WHAT IS REQUIRED
Copy out the data below as written; omit any images.

(Stored data)
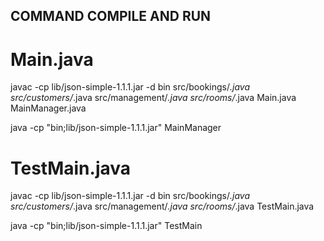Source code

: ## COMMAND COMPILE AND RUN


# Main.java

javac -cp lib/json-simple-1.1.1.jar -d bin src/bookings/*.java src/customers/*.java src/management/*.java src/rooms/*.java Main.java MainManager.java

java -cp "bin;lib/json-simple-1.1.1.jar" MainManager



# TestMain.java

javac -cp lib/json-simple-1.1.1.jar -d bin src/bookings/*.java src/customers/*.java src/management/*.java src/rooms/*.java TestMain.java 

java -cp "bin;lib/json-simple-1.1.1.jar" TestMain

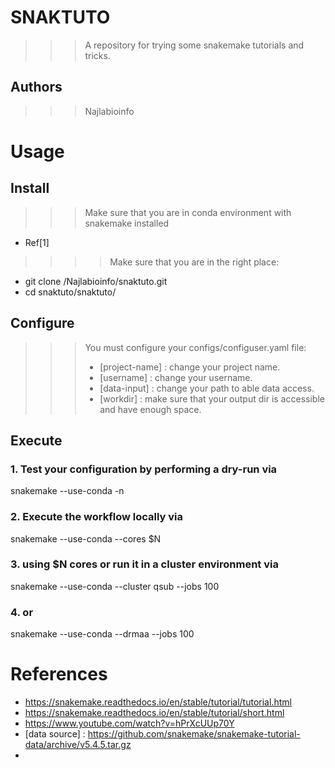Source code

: # SNAKTUTO
>>> A repository for trying some snakemake tutorials and tricks.

## Authors
>>> Najlabioinfo


# Usage

## Install
>>> Make sure that you are in conda environment with snakemake installed
- Ref[1]

>>>> Make sure that you are in the right place:
- git clone /Najlabioinfo/snaktuto.git
- cd snaktuto/snaktuto/

## Configure
>>> You must configure your configs/configuser.yaml file:
>>> * [project-name] : change your project name.
>>> * [username] : change your username.
>>> * [data-input] : change your path to able data access.
>>> * [workdir] : make sure that your output dir is accessible and have enough space.

## Execute

### 1. Test your configuration by performing a dry-run via

snakemake --use-conda -n

### 2. Execute the workflow locally via

snakemake --use-conda --cores $N

### 3. using $N cores or run it in a cluster environment via

snakemake --use-conda --cluster qsub --jobs 100

### 4. or

snakemake --use-conda --drmaa --jobs 100


# References
* https://snakemake.readthedocs.io/en/stable/tutorial/tutorial.html
* https://snakemake.readthedocs.io/en/stable/tutorial/short.html
* https://www.youtube.com/watch?v=hPrXcUUp70Y
* [data source] : https://github.com/snakemake/snakemake-tutorial-data/archive/v5.4.5.tar.gz
* [wrappers]: https://github.com/snakemake/snakemake-wrappers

EXERCISE RESULT
Source code

: ## COMMAND COMPILE AND RUN


# Main.java

javac -cp lib/json-simple-1.1.1.jar -d bin src/bookings/*.java src/customers/*.java src/management/*.java src/rooms/*.java Main.java MainManager.java

java -cp "bin;lib/json-simple-1.1.1.jar" MainManager



# TestMain.java

javac -cp lib/json-simple-1.1.1.jar -d bin src/bookings/*.java src/customers/*.java src/management/*.java src/rooms/*.java TestMain.java 

java -cp "bin;lib/json-simple-1.1.1.jar" TestMain

Source code

: # SNAKTUTO
>>> A repository for trying some snakemake tutorials and tricks.

## Authors
>>> Najlabioinfo


# Usage

## Install
>>> Make sure that you are in conda environment with snakemake installed
- Ref[1]

>>>> Make sure that you are in the right place:
- git clone /Najlabioinfo/snaktuto.git
- cd snaktuto/snaktuto/

## Configure
>>> You must configure your configs/configuser.yaml file:
>>> * [project-name] : change your project name.
>>> * [username] : change your username.
>>> * [data-input] : change your path to able data access.
>>> * [workdir] : make sure that your output dir is accessible and have enough space.

## Execute

### 1. Test your configuration by performing a dry-run via

snakemake --use-conda -n

### 2. Execute the workflow locally via

snakemake --use-conda --cores $N

### 3. using $N cores or run it in a cluster environment via

snakemake --use-conda --cluster qsub --jobs 100

### 4. or

snakemake --use-conda --drmaa --jobs 100


# References
* https://snakemake.readthedocs.io/en/stable/tutorial/tutorial.html
* https://snakemake.readthedocs.io/en/stable/tutorial/short.html
* https://www.youtube.com/watch?v=hPrXcUUp70Y
* [data source] : https://github.com/snakemake/snakemake-tutorial-data/archive/v5.4.5.tar.gz
* [wrappers]: https://github.com/snakemake/snakemake-wrappers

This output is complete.